- _Exercise brief_
Once the line containing "Replikasi layout Citect" is found in the records below, return it and each following line exactly, up to and including the line containing "<p><strong>Tujuan:</strong> Mengatur siapa", and nothing else.

- _Data in this exercise_
↓↓↓
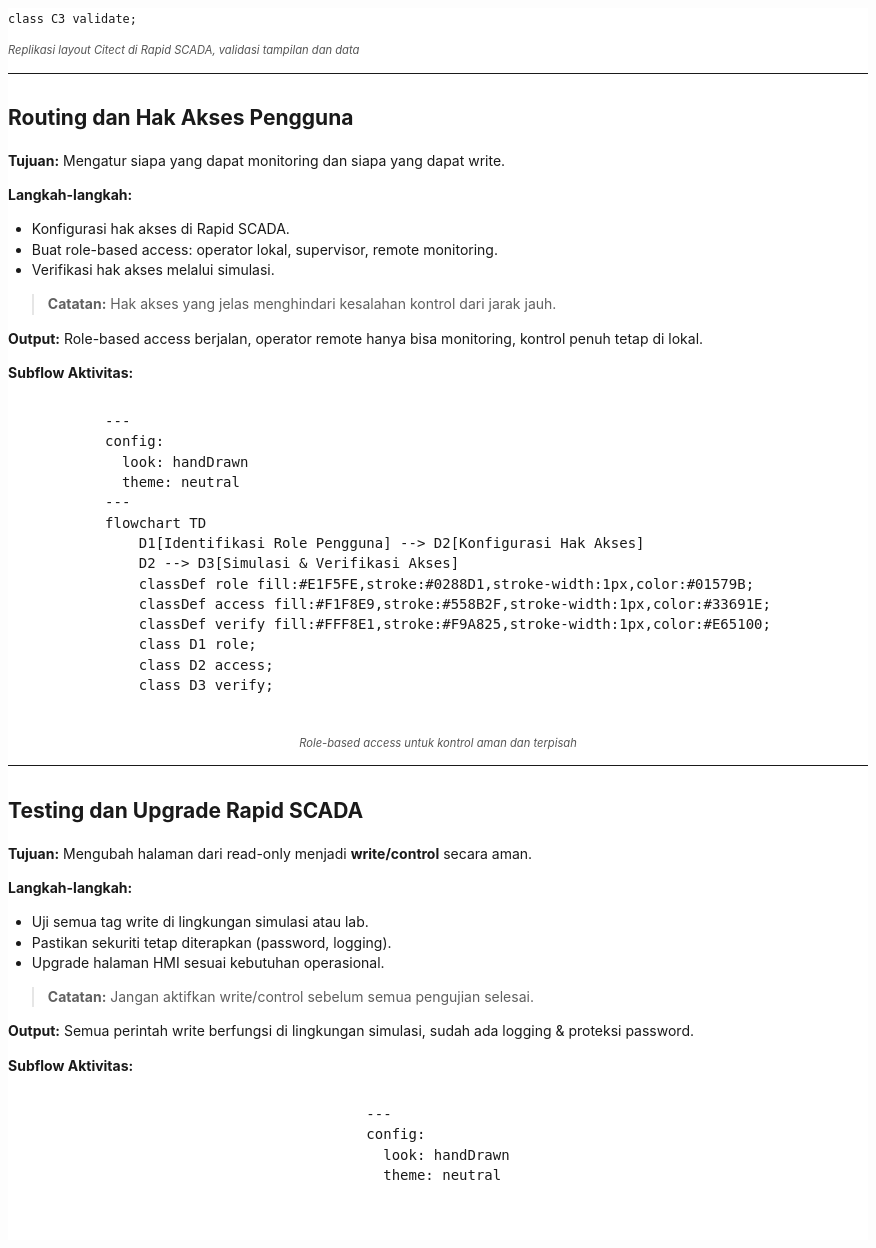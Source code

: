     class C3 validate;
  </pre>
  <figcaption style="font-style: italic; margin-top: 0.5em; color: #555; font-size: 0.8em;">
    Replikasi layout Citect di Rapid SCADA, validasi tampilan dan data
  </figcaption>
</figure>
<hr>
<h2 id="routing-dan-hak-akses-pengguna">Routing dan Hak Akses Pengguna</h2>
<p><strong>Tujuan:</strong> Mengatur siapa yang dapat monitoring dan siapa yang dapat write.</p>
<p><strong>Langkah-langkah:</strong></p>
<ul>
<li>Konfigurasi hak akses di Rapid SCADA.</li>
<li>Buat role-based access: operator lokal, supervisor, remote monitoring.</li>
<li>Verifikasi hak akses melalui simulasi.</li>
</ul>
<blockquote>
<p><strong>Catatan:</strong> Hak akses yang jelas menghindari kesalahan kontrol dari jarak jauh.</p>
</blockquote>
<p><strong>Output:</strong> Role-based access berjalan, operator remote hanya bisa monitoring, kontrol penuh tetap di lokal.</p>
<p><strong>Subflow Aktivitas:</strong></p>
<figure style="display:flex; flex-direction:column; align-items:center;">
  <pre class="mermaid">---
config:
  look: handDrawn
  theme: neutral
---
flowchart TD
    D1[Identifikasi Role Pengguna] --&gt; D2[Konfigurasi Hak Akses]
    D2 --&gt; D3[Simulasi &amp; Verifikasi Akses]
    classDef role fill:#E1F5FE,stroke:#0288D1,stroke-width:1px,color:#01579B;
    classDef access fill:#F1F8E9,stroke:#558B2F,stroke-width:1px,color:#33691E;
    classDef verify fill:#FFF8E1,stroke:#F9A825,stroke-width:1px,color:#E65100;
    class D1 role;
    class D2 access;
    class D3 verify;
  </pre>
  <figcaption style="font-style: italic; margin-top: 0.5em; color: #555; font-size: 0.8em;">
    Role-based access untuk kontrol aman dan terpisah
  </figcaption>
</figure>
<hr>
<h2 id="testing-dan-upgrade-rapid-scada">Testing dan Upgrade Rapid SCADA</h2>
<p><strong>Tujuan:</strong> Mengubah halaman dari read-only menjadi <strong>write/control</strong> secara aman.</p>
<p><strong>Langkah-langkah:</strong></p>
<ul>
<li>Uji semua tag write di lingkungan simulasi atau lab.</li>
<li>Pastikan sekuriti tetap diterapkan (password, logging).</li>
<li>Upgrade halaman HMI sesuai kebutuhan operasional.</li>
</ul>
<blockquote>
<p><strong>Catatan:</strong> Jangan aktifkan write/control sebelum semua pengujian selesai.</p>
</blockquote>
<p><strong>Output:</strong> Semua perintah write berfungsi di lingkungan simulasi, sudah ada logging &amp; proteksi password.</p>
<p><strong>Subflow Aktivitas:</strong></p>
<figure style="display:flex; flex-direction:column; align-items:center;">
  <pre class="mermaid">---
config:
  look: handDrawn
  theme: neutral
↑↑↑
- _Reply to the task_
    Replikasi layout Citect di Rapid SCADA, validasi tampilan dan data
  </figcaption>
</figure>
<hr>
<h2 id="routing-dan-hak-akses-pengguna">Routing dan Hak Akses Pengguna</h2>
<p><strong>Tujuan:</strong> Mengatur siapa yang dapat monitoring dan siapa yang dapat write.</p>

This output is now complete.